Suppose a sample of hydrogen gas is excited to the n=5 level. As the atoms return to the ground state (Balmer series), they emit light.
a. How many lines are there in the spectrum?
b. Draw an energy-level diagram indicating theses transitions.
c. Calculate the three lowest-energy transitions, and indicate them on your drawing
Same formulas, same process as earlier problems. Post your work if you get stuck.
To answer these questions, we need to understand the energy levels and transitions in the hydrogen atom, specifically the Balmer series.

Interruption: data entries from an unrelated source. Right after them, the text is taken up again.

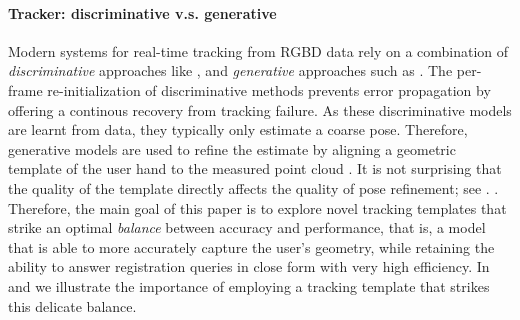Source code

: \paragraph{Tracker: discriminative v.s. generative}
Modern systems for real-time tracking from RGBD data  \cite{sridhar2015fast,sharp2015accurate} rely on a combination of \emph{discriminative} approaches like \cite{oberweger2015feedback}, and \emph{generative} approaches such as \cite{tagliasacchi2015robust}. The per-frame re-initialization of discriminative methods prevents error propagation by offering a continous recovery from tracking failure. As these discriminative models are learnt from data, they typically only estimate a coarse pose. Therefore, generative models are used to refine the estimate by aligning a geometric template of the user hand to the measured point cloud . It is not surprising that the quality of the template directly affects the quality of pose refinement; see . 
.
% 
Therefore, the main goal of this paper is to explore novel tracking templates that strike an optimal \emph{balance} between accuracy and performance, that is, a model that is able to more accurately capture the user's geometry, while retaining the ability to answer registration queries in close form with very high efficiency. In  and  we illustrate the importance of employing a tracking template that strikes this delicate balance.



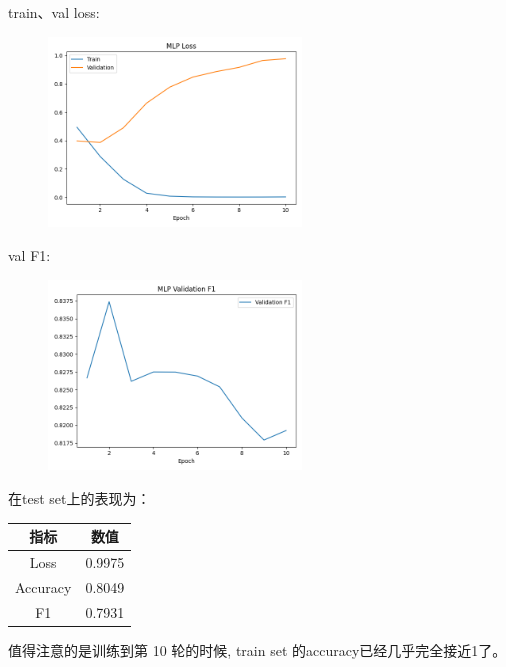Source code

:\documentclass{article}
\begin{document}
\FloatBarrier

train、val loss:
\begin{figure}[h]
    \centering
    \includegraphics[width=0.6\textwidth]{../results/mlp_loss.png}
\end{figure}

\FloatBarrier

val F1:
\begin{figure}[htbp]
    \centering
    \includegraphics[width=0.6\textwidth]{../results/mlp_f1.png}
\end{figure}

\FloatBarrier

在test set上的表现为：

\begin{table}[H]
    \centering
    \begin{tabular}{|c|c|}
        \hline 
        {\bf 指标} & {\bf 数值} \\
        \hline
        Loss & 0.9975 \\
        \hline 
        Accuracy & 0.8049 \\
        \hline
        F1 & 0.7931 \\
        \hline
    \end{tabular}
\end{table}

值得注意的是训练到第 10 轮的时候, train set 的accuracy已经几乎完全接近1了。
\end{document}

a. The number of lines in the hydrogen spectrum can be determined using the formula for the Balmer series:
1/λ = R_H (1/2^2 - 1/n^2),
where λ is the wavelength of the emitted light, R_H is the Rydberg constant (1.097 × 10^7 m^-1), and n is the principal quantum number of the energy level.
For the Balmer series, the principal quantum number n ranges from 3 to infinity, but in this case, it is excited to the n=5 level and will transition back to n=2 (ground state). Therefore, we need to find the number of transitions from n=5 to n=2.
Starting from n=5 and transitioning to n=2, we can calculate the number of transitions using the equation:
Number of transitions = n_final - n_initial = 2 - 5 = -3.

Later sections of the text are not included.